Dr. Frankl kept her on the phone for two hours, explaining how her life was important, her value to her family in particular and her community in general, was meaningful. G-d loved her and wanted her to live. He enabled her to realize that her life had meaning. After two hours of arguments, the woman just as calmly declared that she had changed her mind. She was willing to go on living. When Frankl saw her next, he asked which one of his reasons for living convinced her to change her mind. She replied, “It was none of your arguments. It was the fact that someone was willing to listen to me in middle of the night for two hours that convinced me that my life was worth living.”
I once explained the ben rasha, wicked son’s, accusation against his family, as a plea to be heard. True, he was acutely aware that his rebellious behavior was very disturbing (to say the least), but all he wanted was a place at the table and a listening ear to be heard. He just wanted to be heard – not ignored. He wanted to know that his parents cared more about him than about his repudiation concerning religious practice. [This is by no means a vindication, but rather, an approach toward understanding his resentment]
Following the Holocaust, many of the survivors who comprised the Displaced Persons Camp could not cope with the devastating loss of their family and friends; The Nazi murderers had obliterated their communities, leaving broken individuals as the sole survivors of what had once been vibrant Jewish communities. One fellow was so distraught and angry that he dropped Yiddishkeit altogether. [We must remember that one has no exit strategy from Judaism. Once born as a Jew, he remains a Jew his entire life. One who convinces himself that by reneging Torah and mitzvos, he absolves his errant behavior – errs terribly.] Someone suggested that he bring his list of “complaints” to the Klausenberger Rebbe, zl. The Rebbe had become the power behind the rejuvenation of the Jewish spirit in the DP Camp, despite the fact that he himself had suffered inconsolable losses.
The man finally agreed to visit the Rebbe. He walked in defiantly, without his yarmulke, and exited one hour later with his yarmulke back in its rightful place, a new man, one who was on his way back to religious observance. [He became a shomer Shabbos once again.]
The man’s friends could not believe the sudden transformation. They knew that the saintly Rebbe was a miracle worker, but the alteration of this man’s downward spiritual trajectory in the space of a short conversation was mind-boggling. What did the Rebbe do? In one hour, the Rebbe had achieved more than they had done in several weeks. Furthermore, he had succeeded, while they had not.

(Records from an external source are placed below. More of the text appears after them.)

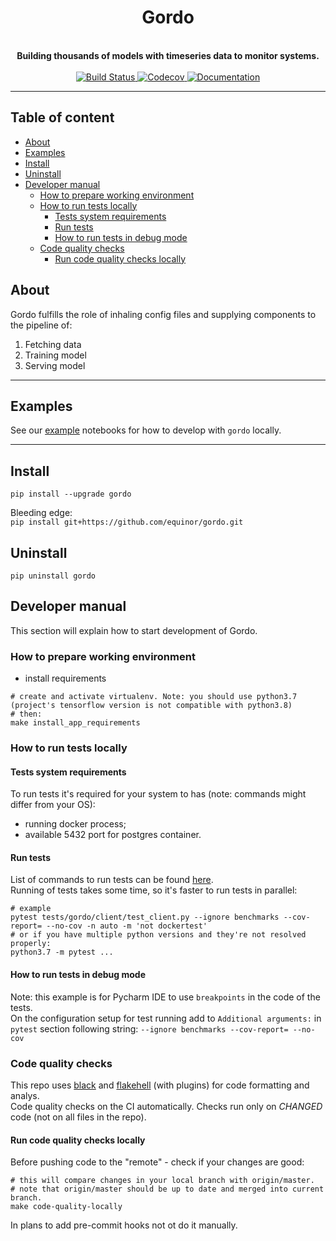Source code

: 

<h1 align="center">Gordo</h1>
<div align="center">
 <!-- Uncomment line below once we decided on 'logo.png' -->
 <!--<img align="center" src="logo.png" width="250" height="250">-->
 <br />
 <strong>
   Building thousands of models with timeseries data to monitor systems.
 </strong>
</div>

<br />

<div align="center">
  <a href="https://github.com/equinor/gordo/actions?query=branch=master">
    <img src="https://github.com/equinor/gordo/workflows/CI/badge.svg?branch=master" alt="Build Status"/>
  </a>
  <a href="https://codecov.io/gh/equinor/gordo">
    <img src="https://codecov.io/gh/equinor/gordo/branch/master/graph/badge.svg" alt="Codecov"/>
  </a>
  <a href="https://gordo.readthedocs.io/en/latest/?badge=latest">
    <img src="https://readthedocs.org/projects/gordo/badge/?version=latest" alt="Documentation"/>
  </a> 
</div>

---

## Table of content
* [About](#About)
* [Examples](#Examples)
* [Install](#Install)
* [Uninstall](#Uninstall)
* [Developer manual](#Developer-manual)
    * [How to prepare working environment](#How-to-prepare-working-environment)
    * [How to run tests locally](#How-to-run-tests-locally)
        * [Tests system requirements](#Tests-system-requirements)
        * [Run tests](#Run-tests)
        * [How to run tests in debug mode](#How-to-run-tests-in-debug-mode)
    * [Code quality checks](#Code-quality-checks)
        * [Run code quality checks locally](#Run-code-quality-checks-locally)

## About

Gordo fulfills the role of inhaling config files and supplying components to the pipeline of:

1. Fetching data
2. Training model
3. Serving model

---

## Examples

See our [example](./examples) notebooks for how to develop with `gordo` locally.

---

## Install 
`pip install --upgrade gordo`  

Bleeding edge:  
`pip install git+https://github.com/equinor/gordo.git`

## Uninstall
`pip uninstall gordo`

## Developer manual
This section will explain how to start development of Gordo.

### How to prepare working environment
- install requirements
```shell script
# create and activate virtualenv. Note: you should use python3.7 (project's tensorflow version is not compatible with python3.8)
# then:
make install_app_requirements
```

### How to run tests locally

#### Tests system requirements
To run tests it's required for your system to has (note: commands might differ from your OS):
- running docker process;
- available 5432 port for postgres container.

#### Run tests
List of commands to run tests can be found [here](/setup.cfg).  
Running of tests takes some time, so it's faster to run tests in parallel:
```shell script
# example
pytest tests/gordo/client/test_client.py --ignore benchmarks --cov-report= --no-cov -n auto -m 'not dockertest' 
# or if you have multiple python versions and they're not resolved properly:
python3.7 -m pytest ... 
```

#### How to run tests in debug mode
Note: this example is for Pycharm IDE to use `breakpoints` in the code of the tests.  
On the configuration setup for test running add to `Additional arguments:` in `pytest` section following string: `--ignore benchmarks --cov-report= --no-cov `

### Code quality checks
This repo uses [black](https://black.readthedocs.io/en/stable/) and [flakehell](https://github.com/life4/flakehell/blob/master/README.md) (with plugins) for code formatting and analys.  
Code quality checks on the CI automatically. Checks run only on *CHANGED* code (not on all files in the repo).  

#### Run code quality checks locally
Before pushing code to the "remote" - check if your changes are good:
```shell
# this will compare changes in your local branch with origin/master.
# note that origin/master should be up to date and merged into current branch. 
make code-quality-locally
```
In plans to add pre-commit hooks not ot do it manually.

He explained, “I went into the Rebbe and opened up all about my family members who were murdered. As I spoke, I began to cry bitterly.
“The Rebbe listened, and then he said, ‘I, too, lost my family. I lost my wife and eleven children, and now I am alone; I have no one.’
“When he finished speaking, he took my hand in his and began to cry with me. We cried together for an hour, our tears streaming down our faces without letup. I felt that I had rid myself of all my grief. I felt that someone shared my pain – someone cared more about me than about my abandonment of Yiddishkeit. Someone had listened to me.”